Records provided Block Start
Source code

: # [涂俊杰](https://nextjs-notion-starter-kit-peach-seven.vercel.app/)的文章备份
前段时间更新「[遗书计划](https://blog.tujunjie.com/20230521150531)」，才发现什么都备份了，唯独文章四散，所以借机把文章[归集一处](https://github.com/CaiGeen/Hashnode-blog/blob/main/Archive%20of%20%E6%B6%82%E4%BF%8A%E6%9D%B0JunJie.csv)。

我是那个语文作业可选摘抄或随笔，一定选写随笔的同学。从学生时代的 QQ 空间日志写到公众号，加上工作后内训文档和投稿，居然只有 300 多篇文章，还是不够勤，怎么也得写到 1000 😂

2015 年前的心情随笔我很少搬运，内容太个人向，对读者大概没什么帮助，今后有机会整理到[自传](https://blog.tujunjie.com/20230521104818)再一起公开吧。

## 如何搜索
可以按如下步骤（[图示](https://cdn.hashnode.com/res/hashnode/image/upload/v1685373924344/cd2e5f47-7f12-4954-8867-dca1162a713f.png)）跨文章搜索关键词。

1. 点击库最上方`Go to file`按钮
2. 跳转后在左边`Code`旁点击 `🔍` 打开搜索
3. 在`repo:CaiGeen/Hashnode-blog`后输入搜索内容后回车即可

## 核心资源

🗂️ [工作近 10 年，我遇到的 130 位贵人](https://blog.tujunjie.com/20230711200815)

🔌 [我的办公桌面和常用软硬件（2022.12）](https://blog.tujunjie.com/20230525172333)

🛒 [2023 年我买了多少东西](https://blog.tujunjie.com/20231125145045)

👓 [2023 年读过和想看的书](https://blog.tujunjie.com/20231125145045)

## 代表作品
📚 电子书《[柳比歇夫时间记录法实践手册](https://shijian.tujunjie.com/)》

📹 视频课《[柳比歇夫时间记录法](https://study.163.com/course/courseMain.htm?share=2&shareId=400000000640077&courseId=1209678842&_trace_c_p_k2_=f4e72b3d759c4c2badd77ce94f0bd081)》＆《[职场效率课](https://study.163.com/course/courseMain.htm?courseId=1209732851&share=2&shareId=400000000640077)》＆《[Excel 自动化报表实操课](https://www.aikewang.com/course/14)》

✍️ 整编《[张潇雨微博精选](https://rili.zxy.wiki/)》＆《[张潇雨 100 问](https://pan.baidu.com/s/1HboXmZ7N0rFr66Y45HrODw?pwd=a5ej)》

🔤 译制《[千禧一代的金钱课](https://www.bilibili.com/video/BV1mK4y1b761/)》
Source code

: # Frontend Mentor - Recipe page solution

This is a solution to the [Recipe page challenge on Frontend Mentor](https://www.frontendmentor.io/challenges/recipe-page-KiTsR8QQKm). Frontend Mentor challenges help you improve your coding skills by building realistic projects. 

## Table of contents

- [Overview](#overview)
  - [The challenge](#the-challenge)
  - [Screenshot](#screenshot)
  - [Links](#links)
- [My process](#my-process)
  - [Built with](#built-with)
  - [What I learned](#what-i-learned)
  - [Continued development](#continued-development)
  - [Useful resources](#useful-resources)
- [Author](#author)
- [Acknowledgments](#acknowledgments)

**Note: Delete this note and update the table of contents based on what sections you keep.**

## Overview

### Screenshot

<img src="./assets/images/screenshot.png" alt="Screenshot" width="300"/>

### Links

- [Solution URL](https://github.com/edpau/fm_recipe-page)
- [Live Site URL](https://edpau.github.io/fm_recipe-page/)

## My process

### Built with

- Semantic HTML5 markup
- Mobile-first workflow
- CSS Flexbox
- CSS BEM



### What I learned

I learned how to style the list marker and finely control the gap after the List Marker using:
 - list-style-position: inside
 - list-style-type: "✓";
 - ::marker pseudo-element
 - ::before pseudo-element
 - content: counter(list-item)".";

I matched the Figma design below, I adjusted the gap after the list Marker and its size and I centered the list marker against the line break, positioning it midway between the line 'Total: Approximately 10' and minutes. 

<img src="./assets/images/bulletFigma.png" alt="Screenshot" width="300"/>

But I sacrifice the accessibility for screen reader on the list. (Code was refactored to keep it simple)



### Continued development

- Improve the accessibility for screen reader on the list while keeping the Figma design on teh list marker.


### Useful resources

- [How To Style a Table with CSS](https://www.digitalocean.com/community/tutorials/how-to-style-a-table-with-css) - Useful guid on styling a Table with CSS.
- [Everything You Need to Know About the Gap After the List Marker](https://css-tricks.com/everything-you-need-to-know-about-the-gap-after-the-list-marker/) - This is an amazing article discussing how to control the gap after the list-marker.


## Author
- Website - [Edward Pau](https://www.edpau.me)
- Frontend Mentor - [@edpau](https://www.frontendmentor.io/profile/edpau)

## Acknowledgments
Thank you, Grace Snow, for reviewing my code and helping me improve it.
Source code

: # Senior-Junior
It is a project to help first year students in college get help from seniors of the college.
Records provided Block End
**To do**
Your task is to retype the data exactly, with no line missing.

**Answer to this exercise**
Source code

: # [涂俊杰](https://nextjs-notion-starter-kit-peach-seven.vercel.app/)的文章备份
前段时间更新「[遗书计划](https://blog.tujunjie.com/20230521150531)」，才发现什么都备份了，唯独文章四散，所以借机把文章[归集一处](https://github.com/CaiGeen/Hashnode-blog/blob/main/Archive%20of%20%E6%B6%82%E4%BF%8A%E6%9D%B0JunJie.csv)。

我是那个语文作业可选摘抄或随笔，一定选写随笔的同学。从学生时代的 QQ 空间日志写到公众号，加上工作后内训文档和投稿，居然只有 300 多篇文章，还是不够勤，怎么也得写到 1000 😂

2015 年前的心情随笔我很少搬运，内容太个人向，对读者大概没什么帮助，今后有机会整理到[自传](https://blog.tujunjie.com/20230521104818)再一起公开吧。

## 如何搜索
可以按如下步骤（[图示](https://cdn.hashnode.com/res/hashnode/image/upload/v1685373924344/cd2e5f47-7f12-4954-8867-dca1162a713f.png)）跨文章搜索关键词。

1. 点击库最上方`Go to file`按钮
2. 跳转后在左边`Code`旁点击 `🔍` 打开搜索
3. 在`repo:CaiGeen/Hashnode-blog`后输入搜索内容后回车即可

## 核心资源

🗂️ [工作近 10 年，我遇到的 130 位贵人](https://blog.tujunjie.com/20230711200815)

🔌 [我的办公桌面和常用软硬件（2022.12）](https://blog.tujunjie.com/20230525172333)

🛒 [2023 年我买了多少东西](https://blog.tujunjie.com/20231125145045)

👓 [2023 年读过和想看的书](https://blog.tujunjie.com/20231125145045)

## 代表作品
📚 电子书《[柳比歇夫时间记录法实践手册](https://shijian.tujunjie.com/)》

📹 视频课《[柳比歇夫时间记录法](https://study.163.com/course/courseMain.htm?share=2&shareId=400000000640077&courseId=1209678842&_trace_c_p_k2_=f4e72b3d759c4c2badd77ce94f0bd081)》＆《[职场效率课](https://study.163.com/course/courseMain.htm?courseId=1209732851&share=2&shareId=400000000640077)》＆《[Excel 自动化报表实操课](https://www.aikewang.com/course/14)》

✍️ 整编《[张潇雨微博精选](https://rili.zxy.wiki/)》＆《[张潇雨 100 问](https://pan.baidu.com/s/1HboXmZ7N0rFr66Y45HrODw?pwd=a5ej)》

🔤 译制《[千禧一代的金钱课](https://www.bilibili.com/video/BV1mK4y1b761/)》
Source code

: # Frontend Mentor - Recipe page solution

This is a solution to the [Recipe page challenge on Frontend Mentor](https://www.frontendmentor.io/challenges/recipe-page-KiTsR8QQKm). Frontend Mentor challenges help you improve your coding skills by building realistic projects. 

## Table of contents

- [Overview](#overview)
  - [The challenge](#the-challenge)
  - [Screenshot](#screenshot)
  - [Links](#links)
- [My process](#my-process)
  - [Built with](#built-with)
  - [What I learned](#what-i-learned)
  - [Continued development](#continued-development)
  - [Useful resources](#useful-resources)
- [Author](#author)
- [Acknowledgments](#acknowledgments)

**Note: Delete this note and update the table of contents based on what sections you keep.**

## Overview

### Screenshot

<img src="./assets/images/screenshot.png" alt="Screenshot" width="300"/>

### Links

- [Solution URL](https://github.com/edpau/fm_recipe-page)
- [Live Site URL](https://edpau.github.io/fm_recipe-page/)

## My process

### Built with

- Semantic HTML5 markup
- Mobile-first workflow
- CSS Flexbox
- CSS BEM



### What I learned

I learned how to style the list marker and finely control the gap after the List Marker using:
 - list-style-position: inside
 - list-style-type: "✓";
 - ::marker pseudo-element
 - ::before pseudo-element
 - content: counter(list-item)".";

I matched the Figma design below, I adjusted the gap after the list Marker and its size and I centered the list marker against the line break, positioning it midway between the line 'Total: Approximately 10' and minutes. 

<img src="./assets/images/bulletFigma.png" alt="Screenshot" width="300"/>

But I sacrifice the accessibility for screen reader on the list. (Code was refactored to keep it simple)



### Continued development

- Improve the accessibility for screen reader on the list while keeping the Figma design on teh list marker.


### Useful resources

- [How To Style a Table with CSS](https://www.digitalocean.com/community/tutorials/how-to-style-a-table-with-css) - Useful guid on styling a Table with CSS.
- [Everything You Need to Know About the Gap After the List Marker](https://css-tricks.com/everything-you-need-to-know-about-the-gap-after-the-list-marker/) - This is an amazing article discussing how to control the gap after the list-marker.


## Author
- Website - [Edward Pau](https://www.edpau.me)
- Frontend Mentor - [@edpau](https://www.frontendmentor.io/profile/edpau)

## Acknowledgments
Thank you, Grace Snow, for reviewing my code and helping me improve it.
Source code

: # Senior-Junior
It is a project to help first year students in college get help from seniors of the college.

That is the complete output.